There are 166 separate texts in this anthology, and many refer – both positively and negatively – to the Catholic Church in Ireland. Most notable are Bishop Fogarty’s letter in support of Sinn Féin in 1918, in which he rails against “the national degradation of Partition” (then in prospect); two eye-witness accounts in the Capuchin Annual of the 1932 Eucharistic Congress, one of which evokes John McCormack’s rendition of Panis Angelicus as “a triumph of voice and art, but above all it was a prayer”.

Visit

Also included are  Kate O’Brien’s affectionate portrait of her Aunt Fan, a Presentation nun; Louis McRedmond’s report for The Tablet of Pope John Paul II’s visit to Ireland, in which he states that the visit highlighted “the real Ireland of hospitality and good cheer and simple commitment to religious practice”; and T.K. Whitaker’s acknowledgement, in Economic Development, that that seminal work was inspired in part by Bishop Philbin’s critique of post-independence Ireland.
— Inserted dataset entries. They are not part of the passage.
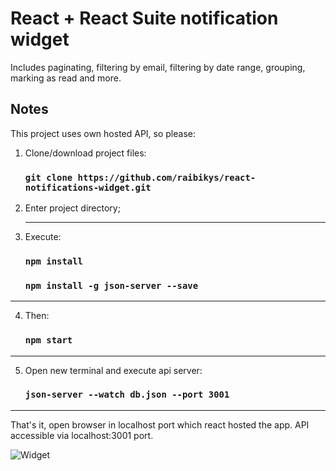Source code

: # React + React Suite notification widget

Includes paginating, filtering by email, filtering by date range, grouping, marking as read and more.

## Notes

This project uses own hosted API, so please:
<ol>
  <li>Clone/download project files:</li>
  
  ### `git clone https://github.com/raibikys/react-notifications-widget.git`
  
</ol>
<ol start="2">
  <li>Enter project directory;</li>
  <hr>
  <li>Execute:</li>
  
  ### `npm install`
  ### `npm install -g json-server --save`
</ol>
<hr>
<ol start="4">
  <li>Then:</li>
  
   ### `npm start`
</ol>
<hr>
<ol start="5">
  <li>Open new terminal and execute api server:</li>
  
  ### `json-server --watch db.json --port 3001`
</ol>
<hr>

That's it, open browser in localhost port which react hosted the app.
API accessible via localhost:3001 port.



![Widget](https://github.com/raibikys/notificationsWidget/blob/master/public/widget.png)
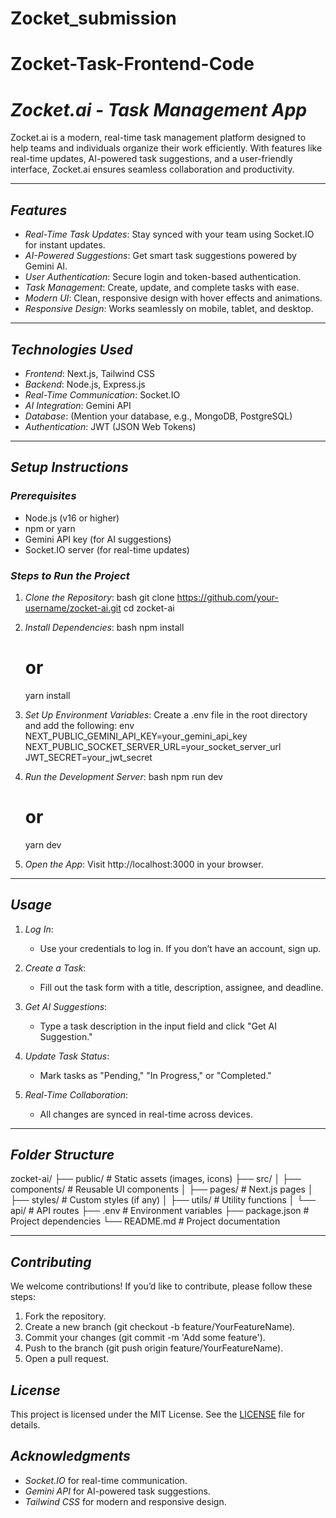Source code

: # Zocket_submission
# Zocket-Task-Frontend-Code


# *Zocket.ai - Task Management App*

Zocket.ai is a modern, real-time task management platform designed to help teams and individuals organize their work efficiently. With features like real-time updates, AI-powered task suggestions, and a user-friendly interface, Zocket.ai ensures seamless collaboration and productivity.

---

## *Features*

- *Real-Time Task Updates*: Stay synced with your team using Socket.IO for instant updates.
- *AI-Powered Suggestions*: Get smart task suggestions powered by Gemini AI.
- *User Authentication*: Secure login and token-based authentication.
- *Task Management*: Create, update, and complete tasks with ease.
- *Modern UI*: Clean, responsive design with hover effects and animations.
- *Responsive Design*: Works seamlessly on mobile, tablet, and desktop.

---

## *Technologies Used*

- *Frontend*: Next.js, Tailwind CSS
- *Backend*: Node.js, Express.js
- *Real-Time Communication*: Socket.IO
- *AI Integration*: Gemini API
- *Database*: (Mention your database, e.g., MongoDB, PostgreSQL)
- *Authentication*: JWT (JSON Web Tokens)

---

## *Setup Instructions*

### *Prerequisites*
- Node.js (v16 or higher)
- npm or yarn
- Gemini API key (for AI suggestions)
- Socket.IO server (for real-time updates)

### *Steps to Run the Project*

1. *Clone the Repository*:
   bash
   git clone https://github.com/your-username/zocket-ai.git
   cd zocket-ai
   

2. *Install Dependencies*:
   bash
   npm install
   # or
   yarn install
   

3. *Set Up Environment Variables*:
   Create a .env file in the root directory and add the following:
   env
   NEXT_PUBLIC_GEMINI_API_KEY=your_gemini_api_key
   NEXT_PUBLIC_SOCKET_SERVER_URL=your_socket_server_url
   JWT_SECRET=your_jwt_secret
   

4. *Run the Development Server*:
   bash
   npm run dev
   # or
   yarn dev
   

5. *Open the App*:
   Visit http://localhost:3000 in your browser.

---

## *Usage*

1. *Log In*:
   - Use your credentials to log in. If you don’t have an account, sign up.

2. *Create a Task*:
   - Fill out the task form with a title, description, assignee, and deadline.

3. *Get AI Suggestions*:
   - Type a task description in the input field and click "Get AI Suggestion."

4. *Update Task Status*:
   - Mark tasks as "Pending," "In Progress," or "Completed."

5. *Real-Time Collaboration*:
   - All changes are synced in real-time across devices.

---

## *Folder Structure*


zocket-ai/
├── public/              # Static assets (images, icons)
├── src/
│   ├── components/      # Reusable UI components
│   ├── pages/           # Next.js pages
│   ├── styles/          # Custom styles (if any)
│   ├── utils/           # Utility functions
│   └── api/             # API routes
├── .env                 # Environment variables
├── package.json         # Project dependencies
└── README.md            # Project documentation


---

## *Contributing*

We welcome contributions! If you’d like to contribute, please follow these steps:

1. Fork the repository.
2. Create a new branch (git checkout -b feature/YourFeatureName).
3. Commit your changes (git commit -m 'Add some feature').
4. Push to the branch (git push origin feature/YourFeatureName).
5. Open a pull request.

## *License*

This project is licensed under the MIT License. See the [LICENSE](LICENSE) file for details.


## *Acknowledgments*

- *Socket.IO* for real-time communication.
- *Gemini API* for AI-powered task suggestions.
- *Tailwind CSS* for modern and responsive design.
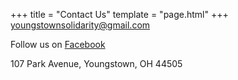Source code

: +++
title = "Contact Us"
template = "page.html"
+++
<a href=mailto:youngstownsolidarity@gmail.com>youngstownsolidarity@gmail.com</a>

Follow us on [Facebook](https://www.facebook.com/YoungstownActionCenter)

107 Park Avenue, Youngstown, OH 44505
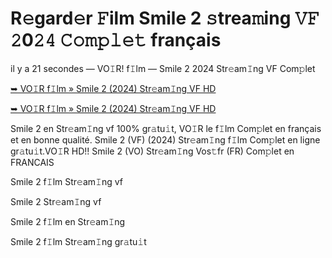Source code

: <h1>R𝚎gard𝚎r 𝙵ilm Smile 2 𝚜trea𝚖ing 𝚅𝙵 𝟸0𝟸𝟺 𝙲𝚘𝚖𝚙𝚕𝚎𝚝 français</h1>

il y a 21 secondes — VO𝙸R! f𝙸lm — Smile 2 2024 Str𝚎am𝙸ng VF Com𝚙let

[➥ VO𝙸R f𝙸lm » Smile 2 (2024) Str𝚎am𝙸ng VF HD](https://t.co/WPw1hcLoIN)

[➥ VO𝙸R f𝙸lm » Smile 2 (2024) Str𝚎am𝙸ng VF HD](https://t.co/WPw1hcLoIN)

Smile 2 en Str𝚎am𝙸ng vf 100% gr𝚊tu𝚒t, VO𝙸R le f𝙸lm Com𝚙let en français et en bonne qualité. Smile 2 (VF) (2024) Str𝚎am𝙸ng f𝙸lm Com𝚙let en ligne gr𝚊tu𝚒t.VO𝙸R HD!! Smile 2 (VO) Str𝚎am𝙸ng Vos𝚝fr (FR) Com𝚙let en FRANCAIS

Smile 2 f𝙸lm Str𝚎am𝙸ng vf

Smile 2 Str𝚎am𝙸ng vf

Smile 2 f𝙸lm en Str𝚎am𝙸ng

Smile 2 f𝙸lm Str𝚎am𝙸ng gr𝚊tu𝚒t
Bishop Philbin had written in Studies that “freedom is useful in proportion to the use we make of it… Although our enterprise in purely spiritual fields has never been greater, we have shown little initiative or organizational ability in agriculture and industry and commerce.”

Equally memorable, though more uncomfortable for Catholic readers, are Peter Tyrrell’s memoir of a bleak Christmas at Letterfrack Industrial School run by the Christian Brothers, Enda Kenny’s speech in the Dáil in 2013 on the Magdalen laundries and Kitty Holland’s story of trying to secure a primary-school place for her unbaptised son.

Also included in the anthology is an essay by Maeve Binchy about her loss of faith; she wrote – more in sorrow than in anger – that she “would love to believe it all again, the same way I would like a Tooth Fairy and Santa Claus”.

Bowman says in his introduction that “researching this book involved some surprises for me”. It will involve surprises also for those who read it.

The selection of material is necessarily subjective – Bowman admits that “no such gathering could ever claim to be comprehensive” –  but it is an impressive and balanced gathering, reflecting the deep learning and wide interests of the editor.